• Assignment: Your output should be the records below, word for word and picture-free.

• Data for analysis:
⁂

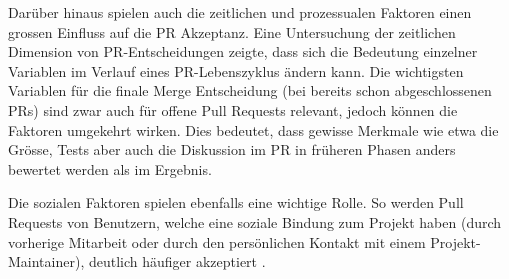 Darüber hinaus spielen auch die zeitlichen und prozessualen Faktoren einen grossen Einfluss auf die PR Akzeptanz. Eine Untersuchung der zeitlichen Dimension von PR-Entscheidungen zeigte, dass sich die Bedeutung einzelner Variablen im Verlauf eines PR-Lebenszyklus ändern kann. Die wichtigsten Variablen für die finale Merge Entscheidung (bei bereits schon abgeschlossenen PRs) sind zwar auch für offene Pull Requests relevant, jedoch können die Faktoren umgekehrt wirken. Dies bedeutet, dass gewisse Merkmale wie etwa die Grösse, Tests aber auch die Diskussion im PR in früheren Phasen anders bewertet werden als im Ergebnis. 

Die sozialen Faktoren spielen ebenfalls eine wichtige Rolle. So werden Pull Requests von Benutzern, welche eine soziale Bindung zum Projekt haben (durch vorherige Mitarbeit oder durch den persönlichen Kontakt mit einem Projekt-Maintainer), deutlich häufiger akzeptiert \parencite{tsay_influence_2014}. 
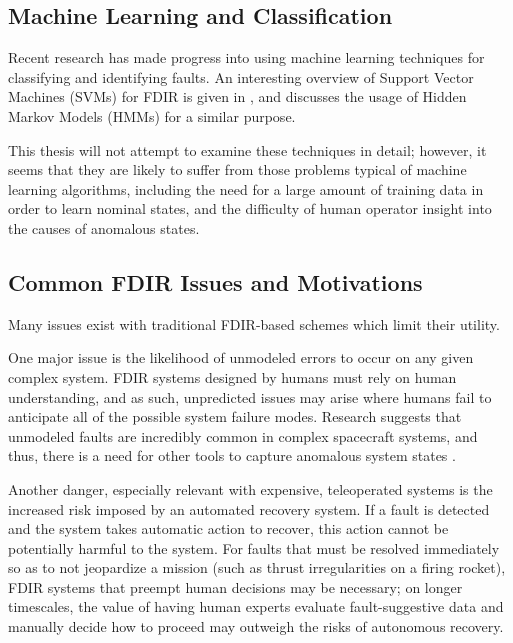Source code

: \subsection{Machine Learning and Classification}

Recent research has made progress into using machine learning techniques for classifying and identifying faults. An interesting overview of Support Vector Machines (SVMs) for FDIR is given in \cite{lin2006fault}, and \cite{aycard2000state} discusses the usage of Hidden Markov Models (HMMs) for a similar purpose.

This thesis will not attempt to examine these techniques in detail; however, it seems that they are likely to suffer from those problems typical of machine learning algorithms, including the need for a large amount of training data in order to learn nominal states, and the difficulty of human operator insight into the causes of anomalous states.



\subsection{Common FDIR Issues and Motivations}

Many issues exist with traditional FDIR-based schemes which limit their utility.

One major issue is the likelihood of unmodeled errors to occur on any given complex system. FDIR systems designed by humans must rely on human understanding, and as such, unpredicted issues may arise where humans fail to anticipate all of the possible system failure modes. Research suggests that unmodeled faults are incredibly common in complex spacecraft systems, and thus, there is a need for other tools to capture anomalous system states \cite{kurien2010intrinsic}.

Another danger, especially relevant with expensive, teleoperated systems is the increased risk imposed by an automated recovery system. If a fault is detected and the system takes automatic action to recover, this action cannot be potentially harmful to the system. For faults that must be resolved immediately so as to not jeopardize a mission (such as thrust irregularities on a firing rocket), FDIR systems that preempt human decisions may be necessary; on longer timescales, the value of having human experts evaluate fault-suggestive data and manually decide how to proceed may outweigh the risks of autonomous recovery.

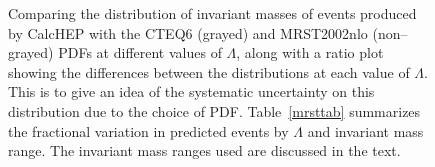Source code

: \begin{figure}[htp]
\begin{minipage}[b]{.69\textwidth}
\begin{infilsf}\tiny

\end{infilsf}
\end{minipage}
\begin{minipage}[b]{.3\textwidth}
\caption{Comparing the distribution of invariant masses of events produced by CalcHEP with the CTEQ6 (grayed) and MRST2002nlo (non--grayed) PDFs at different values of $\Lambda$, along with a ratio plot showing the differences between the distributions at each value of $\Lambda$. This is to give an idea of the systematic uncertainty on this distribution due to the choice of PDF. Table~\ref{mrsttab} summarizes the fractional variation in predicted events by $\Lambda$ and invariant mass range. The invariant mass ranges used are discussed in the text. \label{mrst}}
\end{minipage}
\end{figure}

⁂

• Result of the exercise:
 Darüber hinaus spielen auch die zeitlichen und prozessualen Faktoren einen grossen Einfluss auf die PR Akzeptanz. Eine Untersuchung der zeitlichen Dimension von PR-Entscheidungen zeigte, dass sich die Bedeutung einzelner Variablen im Verlauf eines PR-Lebenszyklus ändern kann. Die wichtigsten Variablen für die finale Merge Entscheidung (bei bereits schon abgeschlossenen PRs) sind zwar auch für offene Pull Requests relevant, jedoch können die Faktoren umgekehrt wirken. Dies bedeutet, dass gewisse Merkmale wie etwa die Grösse, Tests aber auch die Diskussion im PR in früheren Phasen anders bewertet werden als im Ergebnis. 

Die sozialen Faktoren spielen ebenfalls eine wichtige Rolle. So werden Pull Requests von Benutzern, welche eine soziale Bindung zum Projekt haben (durch vorherige Mitarbeit oder durch den persönlichen Kontakt mit einem Projekt-Maintainer), deutlich häufiger akzeptiert \parencite{tsay_influence_2014}. 
Source code

: \subsection{Machine Learning and Classification}

Recent research has made progress into using machine learning techniques for classifying and identifying faults. An interesting overview of Support Vector Machines (SVMs) for FDIR is given in \cite{lin2006fault}, and \cite{aycard2000state} discusses the usage of Hidden Markov Models (HMMs) for a similar purpose.

This thesis will not attempt to examine these techniques in detail; however, it seems that they are likely to suffer from those problems typical of machine learning algorithms, including the need for a large amount of training data in order to learn nominal states, and the difficulty of human operator insight into the causes of anomalous states.



\subsection{Common FDIR Issues and Motivations}

Many issues exist with traditional FDIR-based schemes which limit their utility.

One major issue is the likelihood of unmodeled errors to occur on any given complex system. FDIR systems designed by humans must rely on human understanding, and as such, unpredicted issues may arise where humans fail to anticipate all of the possible system failure modes. Research suggests that unmodeled faults are incredibly common in complex spacecraft systems, and thus, there is a need for other tools to capture anomalous system states \cite{kurien2010intrinsic}.

Another danger, especially relevant with expensive, teleoperated systems is the increased risk imposed by an automated recovery system. If a fault is detected and the system takes automatic action to recover, this action cannot be potentially harmful to the system. For faults that must be resolved immediately so as to not jeopardize a mission (such as thrust irregularities on a firing rocket), FDIR systems that preempt human decisions may be necessary; on longer timescales, the value of having human experts evaluate fault-suggestive data and manually decide how to proceed may outweigh the risks of autonomous recovery.

Source code

: \begin{figure}[htp]
\begin{minipage}[b]{.69\textwidth}
\begin{infilsf}\tiny

\end{infilsf}
\end{minipage}
\begin{minipage}[b]{.3\textwidth}
\caption{Comparing the distribution of invariant masses of events produced by CalcHEP with the CTEQ6 (grayed) and MRST2002nlo (non--grayed) PDFs at different values of $\Lambda$, along with a ratio plot showing the differences between the distributions at each value of $\Lambda$. This is to give an idea of the systematic uncertainty on this distribution due to the choice of PDF. Table~\ref{mrsttab} summarizes the fractional variation in predicted events by $\Lambda$ and invariant mass range. The invariant mass ranges used are discussed in the text. \label{mrst}}
\end{minipage}
\end{figure}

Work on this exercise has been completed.